When you mention wildflowers, people tend to visualize broad swaths of colorful flowers growing in meadows. This effect is often very difficult to achieve because of problems with soil preparation, plant establishment, weed control, and long term maintenance. Finding a solution to these problems usually requires more time and effort than most people want to invest.
Black-eyed Susan (Rudbeckia hirta)
Many wildflowers can be naturalized in low maintenance and unmown areas where they can reseed themselves or spread via roots. Black-eyed susan (Rudbeckia hirta) is a good candidate for naturalizing. Common in Kansas, the bright yellow ray florets with the characteristic brown, domed centers are a familiar site in June and July. Black-eyed susan is a vigorous biennial to short lived perennial that self-seeds readily. It will thrive in low a maintenance area with little care.
Clasping coneflower (Dracopis amplexicauslis)
This annual grows 18-24 inches tall and produces masses of large yellow flowers from late May well into July. The flowers are similar in appearance to black-eyed susans, but the ray flowers tend to droop downward. Also, they often have a dark red-brown band near the base of each individual ray floret. Clasping coneflower, a copious seed producer, thrives in clay soils and will often form dense colonies in moist soils. In late May and June, it is very showy in low fields and ditches in the Flint Hills of southeast Kansas.
Showy evening primrose (Oenothera speciosa)
This somewhat sprawling to upright perennial is common along roadsides in central Kansas.
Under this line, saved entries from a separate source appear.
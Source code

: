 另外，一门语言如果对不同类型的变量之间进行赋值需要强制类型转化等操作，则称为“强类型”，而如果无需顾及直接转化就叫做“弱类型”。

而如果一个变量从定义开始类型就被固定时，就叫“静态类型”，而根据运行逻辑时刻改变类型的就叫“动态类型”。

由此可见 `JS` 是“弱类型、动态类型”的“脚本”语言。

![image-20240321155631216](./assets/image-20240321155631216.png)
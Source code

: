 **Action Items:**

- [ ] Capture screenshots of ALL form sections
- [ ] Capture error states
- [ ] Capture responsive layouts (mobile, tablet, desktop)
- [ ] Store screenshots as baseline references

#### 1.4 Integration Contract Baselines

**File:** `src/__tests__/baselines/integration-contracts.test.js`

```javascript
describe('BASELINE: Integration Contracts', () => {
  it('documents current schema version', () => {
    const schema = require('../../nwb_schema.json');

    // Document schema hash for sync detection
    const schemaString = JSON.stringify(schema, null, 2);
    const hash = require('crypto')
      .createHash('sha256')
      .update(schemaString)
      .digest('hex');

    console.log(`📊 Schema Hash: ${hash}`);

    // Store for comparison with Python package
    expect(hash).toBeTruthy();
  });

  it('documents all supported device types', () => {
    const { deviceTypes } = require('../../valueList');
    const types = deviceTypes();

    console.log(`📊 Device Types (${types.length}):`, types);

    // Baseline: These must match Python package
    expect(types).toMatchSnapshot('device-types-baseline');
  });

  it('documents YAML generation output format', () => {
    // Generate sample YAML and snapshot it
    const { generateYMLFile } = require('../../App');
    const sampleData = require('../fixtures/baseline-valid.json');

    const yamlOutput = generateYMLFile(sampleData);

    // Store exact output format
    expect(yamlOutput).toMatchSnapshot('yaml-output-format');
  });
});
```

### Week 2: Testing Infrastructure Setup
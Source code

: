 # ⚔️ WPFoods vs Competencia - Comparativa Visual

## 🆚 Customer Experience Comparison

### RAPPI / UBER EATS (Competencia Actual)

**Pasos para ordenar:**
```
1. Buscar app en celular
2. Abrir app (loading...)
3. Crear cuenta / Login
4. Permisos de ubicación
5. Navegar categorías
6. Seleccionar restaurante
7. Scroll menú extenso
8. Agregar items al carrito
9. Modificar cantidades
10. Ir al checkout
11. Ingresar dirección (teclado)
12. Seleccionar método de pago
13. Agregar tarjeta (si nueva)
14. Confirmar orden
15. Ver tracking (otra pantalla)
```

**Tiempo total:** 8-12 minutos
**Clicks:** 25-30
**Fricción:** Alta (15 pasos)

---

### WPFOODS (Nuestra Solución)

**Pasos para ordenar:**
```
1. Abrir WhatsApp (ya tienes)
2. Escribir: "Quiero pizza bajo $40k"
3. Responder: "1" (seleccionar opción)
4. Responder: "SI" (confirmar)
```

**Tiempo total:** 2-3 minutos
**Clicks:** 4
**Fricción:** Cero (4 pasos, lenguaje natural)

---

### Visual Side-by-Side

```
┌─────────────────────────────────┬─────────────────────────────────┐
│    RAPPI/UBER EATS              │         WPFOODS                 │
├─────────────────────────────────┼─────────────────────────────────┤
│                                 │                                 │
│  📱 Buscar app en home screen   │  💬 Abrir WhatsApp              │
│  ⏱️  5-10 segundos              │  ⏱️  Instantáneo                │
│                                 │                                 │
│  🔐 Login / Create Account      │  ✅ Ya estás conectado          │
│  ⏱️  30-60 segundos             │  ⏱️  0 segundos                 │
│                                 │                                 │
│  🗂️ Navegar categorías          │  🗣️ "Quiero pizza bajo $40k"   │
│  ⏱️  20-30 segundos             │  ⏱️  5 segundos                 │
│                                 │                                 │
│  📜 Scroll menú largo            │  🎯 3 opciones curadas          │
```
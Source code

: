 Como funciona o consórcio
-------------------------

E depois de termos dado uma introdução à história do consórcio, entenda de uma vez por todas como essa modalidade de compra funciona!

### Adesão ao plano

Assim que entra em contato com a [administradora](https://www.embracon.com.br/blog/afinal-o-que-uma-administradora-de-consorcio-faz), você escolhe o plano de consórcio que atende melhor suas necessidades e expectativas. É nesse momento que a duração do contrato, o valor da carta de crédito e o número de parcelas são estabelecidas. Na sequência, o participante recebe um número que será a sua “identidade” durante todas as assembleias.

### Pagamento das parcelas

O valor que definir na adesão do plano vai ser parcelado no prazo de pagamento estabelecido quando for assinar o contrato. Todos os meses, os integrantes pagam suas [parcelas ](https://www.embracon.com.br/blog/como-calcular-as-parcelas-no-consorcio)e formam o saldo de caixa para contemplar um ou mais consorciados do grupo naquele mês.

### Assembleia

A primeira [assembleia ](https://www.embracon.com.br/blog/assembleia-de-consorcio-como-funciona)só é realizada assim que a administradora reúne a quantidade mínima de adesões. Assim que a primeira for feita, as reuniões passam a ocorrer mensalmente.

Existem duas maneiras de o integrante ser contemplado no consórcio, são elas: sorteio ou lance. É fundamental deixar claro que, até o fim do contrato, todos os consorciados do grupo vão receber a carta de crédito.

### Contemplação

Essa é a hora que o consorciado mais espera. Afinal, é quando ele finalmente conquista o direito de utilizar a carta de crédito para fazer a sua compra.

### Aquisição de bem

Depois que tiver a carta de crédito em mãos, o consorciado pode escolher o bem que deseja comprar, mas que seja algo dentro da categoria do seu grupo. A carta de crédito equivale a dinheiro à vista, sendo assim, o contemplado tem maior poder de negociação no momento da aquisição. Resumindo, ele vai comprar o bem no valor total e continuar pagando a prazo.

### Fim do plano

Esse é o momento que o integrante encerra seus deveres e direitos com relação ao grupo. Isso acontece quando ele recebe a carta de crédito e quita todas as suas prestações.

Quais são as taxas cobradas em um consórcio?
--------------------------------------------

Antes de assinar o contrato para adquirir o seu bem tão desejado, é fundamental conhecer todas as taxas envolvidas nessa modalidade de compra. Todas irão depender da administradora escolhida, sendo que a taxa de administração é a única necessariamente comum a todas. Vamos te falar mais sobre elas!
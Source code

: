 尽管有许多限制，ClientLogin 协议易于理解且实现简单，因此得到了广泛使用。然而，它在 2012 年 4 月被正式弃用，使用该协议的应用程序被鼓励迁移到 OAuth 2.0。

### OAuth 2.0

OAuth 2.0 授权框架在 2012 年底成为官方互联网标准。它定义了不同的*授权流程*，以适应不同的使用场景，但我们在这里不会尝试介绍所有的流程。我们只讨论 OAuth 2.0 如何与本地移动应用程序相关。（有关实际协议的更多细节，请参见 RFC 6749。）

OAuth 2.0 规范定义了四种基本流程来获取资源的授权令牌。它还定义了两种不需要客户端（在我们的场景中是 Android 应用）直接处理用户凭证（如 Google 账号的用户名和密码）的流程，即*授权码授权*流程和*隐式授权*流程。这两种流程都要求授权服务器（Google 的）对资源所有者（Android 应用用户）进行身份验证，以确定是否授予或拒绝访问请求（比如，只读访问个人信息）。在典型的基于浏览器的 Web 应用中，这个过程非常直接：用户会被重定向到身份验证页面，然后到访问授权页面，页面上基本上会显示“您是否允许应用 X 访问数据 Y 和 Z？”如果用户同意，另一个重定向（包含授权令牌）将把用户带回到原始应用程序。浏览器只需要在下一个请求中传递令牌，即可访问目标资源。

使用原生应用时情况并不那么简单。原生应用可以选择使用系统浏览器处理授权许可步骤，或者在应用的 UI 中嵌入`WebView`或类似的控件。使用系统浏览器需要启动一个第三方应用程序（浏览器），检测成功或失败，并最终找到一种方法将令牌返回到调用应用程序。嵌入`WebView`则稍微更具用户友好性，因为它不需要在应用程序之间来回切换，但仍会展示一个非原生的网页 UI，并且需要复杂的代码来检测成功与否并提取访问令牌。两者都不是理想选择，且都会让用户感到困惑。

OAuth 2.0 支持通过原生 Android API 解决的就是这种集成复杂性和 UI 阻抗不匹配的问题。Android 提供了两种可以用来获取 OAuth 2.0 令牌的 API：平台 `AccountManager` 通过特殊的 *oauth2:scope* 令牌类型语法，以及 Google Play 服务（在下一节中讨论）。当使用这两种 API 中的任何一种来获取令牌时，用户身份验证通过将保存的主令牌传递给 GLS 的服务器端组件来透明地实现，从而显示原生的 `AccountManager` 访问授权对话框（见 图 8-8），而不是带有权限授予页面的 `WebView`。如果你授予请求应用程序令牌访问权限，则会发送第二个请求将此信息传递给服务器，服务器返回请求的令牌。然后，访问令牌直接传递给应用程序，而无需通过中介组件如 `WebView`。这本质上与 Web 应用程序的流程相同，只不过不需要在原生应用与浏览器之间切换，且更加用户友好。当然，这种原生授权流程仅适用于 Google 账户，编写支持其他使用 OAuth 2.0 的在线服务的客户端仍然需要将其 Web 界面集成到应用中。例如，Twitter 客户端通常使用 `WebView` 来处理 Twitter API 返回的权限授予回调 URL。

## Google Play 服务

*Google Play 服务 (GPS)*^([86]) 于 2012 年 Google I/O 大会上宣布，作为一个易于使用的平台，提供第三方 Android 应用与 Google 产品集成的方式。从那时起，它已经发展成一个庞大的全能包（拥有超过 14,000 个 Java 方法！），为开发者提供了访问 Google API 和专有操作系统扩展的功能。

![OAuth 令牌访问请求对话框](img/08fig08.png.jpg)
While white is the most common color, pink flowered forms can be found in this area as well. It generally blooms heavily from mid-April into June and then produces sporadic blossoms throughout the summer and fall. It seeds readily but usually takes two years to produce blooms. Here at the Arboretum, we have both the pink and white forms that produce a solid mass of flowers for over six weeks in the spring.
Mexican hat (Ratibida columnifera ‘Red’) and yellow columnar coneflower (Ratibida columnifera)
Typically, these upright clump forming perennials have abundant red tinged or bright yellow daisies with drooping ray petals around a prominent central cone – resembling a sombrero. The flowers are pollinator magnets, providing weeks of color and insect food. These wildflowers perform best in full sun and medium to dry moisture. The attractive seed heads add late season interest and birds seek out the seeds in the fall and winter.
- Bee balm, Monarda fistulosa
- Leavenworth eryngo, Eryngium leavenworthii
- Willowleaf Sunflower, Helianthus salicifolius
- Maximillian Sunflower, Helianthus maximilianii
- Common milkweed, Asclepias syriaca
- Showy goldenrod, Solidago speciosa
- Canadian goldenrod, Solidago canadensis
- Grayhead coneflower, Ratibida pinnata
- New England Aster, Aster novae-angliae
- Hoary vervain, Verbena stricta
- Blue vervain, Verbena hastata
All of these species are true wildflowers. They are aggressive, thrive with neglect and will continue to reseed and spread for many years. We recommend planting them from seed in late fall or early winter. Other desirable wildflowers can be added to these natural areas but do not try to plant these in your perennial border among your garden variety perennials and annuals. They will soon take over. They are best left to brighten the wilder areas of your yard and garden. Enjoy them from a distance.